The majority of Restaurants in Positano are extremely touristy, especially since the town itself is based on tourism. We ate at a few notable places during our stay, which was at the end of season. Most restaurants are not open yearly, except for La Tagliata – which is known for it’s view overlooking the entire coast. It is a family run business, that serves family style. You never have to worry about ordering because they bring platters of delicious food for each course, until you can’t possibly eat anymore. They begin with antipasti – grilled vegetables, cheeses, eggplant parmigiano, sauteed spinach, bread, etc. Then the pasta – homemade gnocchi, ravioli, marinara sauce galore. Save room for the entree – grilled meats, which are prepared over a coal grill in the dining room, lamb, chicken kabobs, steak, and a seafood platter as well. The dessert will put you over the edge, but you can’t deny tasting the dolci!

La Donna Rossa is another amazing restaurant way up there in the mountains. Much more formal dining, perfect for a special occasion. Another family owned joint, with great hospitality and the most amazing bruschetta in the world! I had the bean soup, which was simple yet full of strong garlic and rosemary scents. The chicken marsala literally melted in my mouth, and the panna cotta for dessert was outstanding. A must, for anyone visiting Positano!
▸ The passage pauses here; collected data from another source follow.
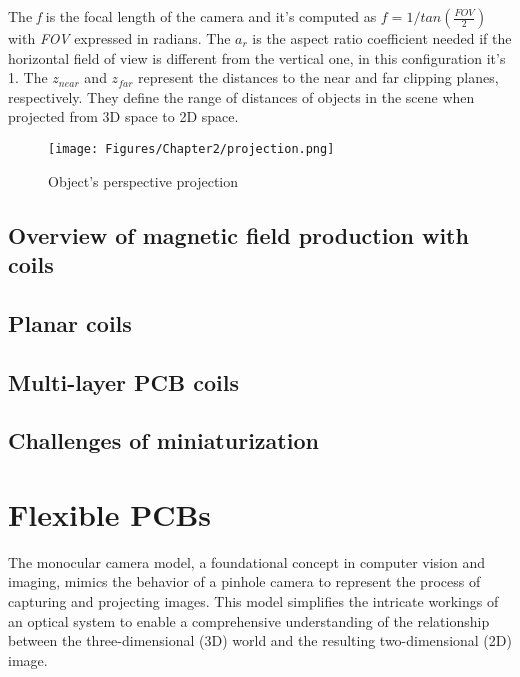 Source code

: The \textit{f} is the focal length of the camera and it's computed as $f = 1/tan(\frac{FOV}{2})$ with \textit{FOV} expressed in radians. The $a_{r}$ is the aspect ratio coefficient needed if the horizontal field of view is different from the vertical one, in this configuration it's 1. The $z_{near}$ and $z_{far}$ represent the distances to the near and far clipping planes, respectively. They define the range of distances of objects in the scene when projected from 3D space to 2D space.

\begin{figure}[th]
    \centering
    \texttt{[image: Figures/Chapter2/projection.png]}
    \caption[Perspective projection of an object]{Object's perspective projection}
    \label{fig:Opp}
\end{figure}

\subsection{Overview of magnetic field production with coils}

\subsection{Planar coils}

\subsection{Multi-layer PCB coils}

\subsection{Challenges of miniaturization}


\section{Flexible PCBs}
The monocular camera model, a foundational concept in computer vision and imaging, mimics the behavior of a pinhole camera to represent the process of capturing and projecting images. This model simplifies the intricate workings of an optical system to enable a comprehensive understanding of the relationship between the three-dimensional (3D) world and the resulting two-dimensional (2D) image.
Down at the beach, there are several restaurants and cafe’s to dine at. Le Tre Sorelle was the only place we ever at ate.. twice in a row. The service was friendly and happy to accommodate, but the food was what kept us coming back. This is the perfect restaurant to enjoy fresh seafood while watching the sun glisten off the ocean water. I highly recommend the calamari fritte, zucchini fritte, eggplant rollitini t for starters. The pasta with mussels in garlic and oil was  fabulous (try it in the red sauce too), and the variety of pizza’s did not disappoint.